Rescued dolphins swim free from Indonesia reserve

Rescued dolphins swim free from Indonesia reserve

Rescued dolphins swim free from Indonesia reserve


TOKYO – Three bottlenose dolphins were released Saturday into the open sea in Indonesia after years of being locked up for the amusement of tourists who would touch and swim with them.

While red and white Indonesian flags flew, underwater gates opened off the island of Bali allowing Johnny, Rocky and Rambo to swim freely.

The trio were rescued three years ago from their tiny pool at a resort hotel they’d been sold to after years of performing in a traveling circus.

They regained health and strength in the Bali Shrine, a floating pen in a bay that provided a softer, more natural environment.

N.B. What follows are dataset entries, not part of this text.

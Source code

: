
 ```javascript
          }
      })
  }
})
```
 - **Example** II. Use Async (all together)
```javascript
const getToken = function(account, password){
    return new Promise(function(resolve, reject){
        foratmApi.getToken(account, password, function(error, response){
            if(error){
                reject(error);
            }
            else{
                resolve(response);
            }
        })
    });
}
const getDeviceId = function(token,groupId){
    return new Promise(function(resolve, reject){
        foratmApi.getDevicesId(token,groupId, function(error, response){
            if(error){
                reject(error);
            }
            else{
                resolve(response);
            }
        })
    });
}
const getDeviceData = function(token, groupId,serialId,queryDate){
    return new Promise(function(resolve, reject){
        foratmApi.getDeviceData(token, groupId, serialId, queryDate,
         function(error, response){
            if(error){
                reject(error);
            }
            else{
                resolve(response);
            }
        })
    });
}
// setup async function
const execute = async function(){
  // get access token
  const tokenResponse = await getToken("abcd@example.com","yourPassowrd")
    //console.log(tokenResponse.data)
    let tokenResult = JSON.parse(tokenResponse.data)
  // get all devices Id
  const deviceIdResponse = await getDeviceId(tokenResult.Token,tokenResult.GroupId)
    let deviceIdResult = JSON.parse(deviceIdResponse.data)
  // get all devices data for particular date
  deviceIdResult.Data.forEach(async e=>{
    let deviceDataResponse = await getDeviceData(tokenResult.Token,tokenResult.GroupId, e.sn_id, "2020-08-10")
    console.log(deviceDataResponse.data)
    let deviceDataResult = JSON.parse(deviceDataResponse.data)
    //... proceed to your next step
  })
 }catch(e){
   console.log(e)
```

Lincoln O’Barry, who worked with the Indonesian government to establish the Umah Lumba Rehabilitation, Release and Retirement Center, said dolphins are wild animals that should live in freedom.

“Watching them go was an incredibly emotional experience,” O’Barrry said.

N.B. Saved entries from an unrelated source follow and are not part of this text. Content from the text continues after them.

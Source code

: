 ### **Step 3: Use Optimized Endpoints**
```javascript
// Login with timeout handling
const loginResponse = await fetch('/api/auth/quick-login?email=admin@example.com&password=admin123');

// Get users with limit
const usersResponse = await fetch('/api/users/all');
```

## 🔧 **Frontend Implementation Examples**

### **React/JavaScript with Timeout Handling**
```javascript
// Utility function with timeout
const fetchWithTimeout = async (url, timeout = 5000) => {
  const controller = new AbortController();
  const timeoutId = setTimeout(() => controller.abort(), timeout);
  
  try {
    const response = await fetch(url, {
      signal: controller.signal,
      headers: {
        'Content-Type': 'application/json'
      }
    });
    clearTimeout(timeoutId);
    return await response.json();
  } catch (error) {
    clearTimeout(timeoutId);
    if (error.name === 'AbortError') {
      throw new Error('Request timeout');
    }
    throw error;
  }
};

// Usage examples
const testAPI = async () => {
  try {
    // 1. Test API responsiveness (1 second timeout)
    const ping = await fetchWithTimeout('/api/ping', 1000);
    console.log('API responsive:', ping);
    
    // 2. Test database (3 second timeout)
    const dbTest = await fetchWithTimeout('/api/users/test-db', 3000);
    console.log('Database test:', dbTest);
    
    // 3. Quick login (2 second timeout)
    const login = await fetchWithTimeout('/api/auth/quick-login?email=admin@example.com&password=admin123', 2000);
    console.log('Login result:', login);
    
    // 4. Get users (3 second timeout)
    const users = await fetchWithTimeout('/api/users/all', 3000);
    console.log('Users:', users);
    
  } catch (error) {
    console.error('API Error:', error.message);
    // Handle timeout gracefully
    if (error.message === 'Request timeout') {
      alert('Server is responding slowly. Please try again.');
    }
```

The center was initiated in 2019 by the Bali Forestry Department and the Indonesian Ministry of Forestry. “Umah lumba” means “dolphin” in Indonesian.

Some time after the gates opened, the dolphins watched the opening, unsure of their next move. But after about an hour they were on their way, sometimes jumping over choppy waves.

The Associated Press saw their release via an online live stream. O’Barry documents the release with drones and underwater footage for a movie.

The Indonesian government supported the rescue of the dolphins, in collaboration with Dolphin Project, founded by Lincoln’s father Ric O’Barry, who was also at the release.

Ric O’Barry was the dolphin trainer for the 1960s TV show ‘Flipper’, but later came to see how much toll was taken on the animals. Since then, he has devoted his life to returning dolphins to the wild.

Center staff clapped as the dolphins swam out. Wahyu Lestari, the center’s rehabilitation coordinator, said she was a little sad to see them leave.

“I’m glad they are free and that they are going back to their families,” she said. “They should be in the wild because they were born in the wild.”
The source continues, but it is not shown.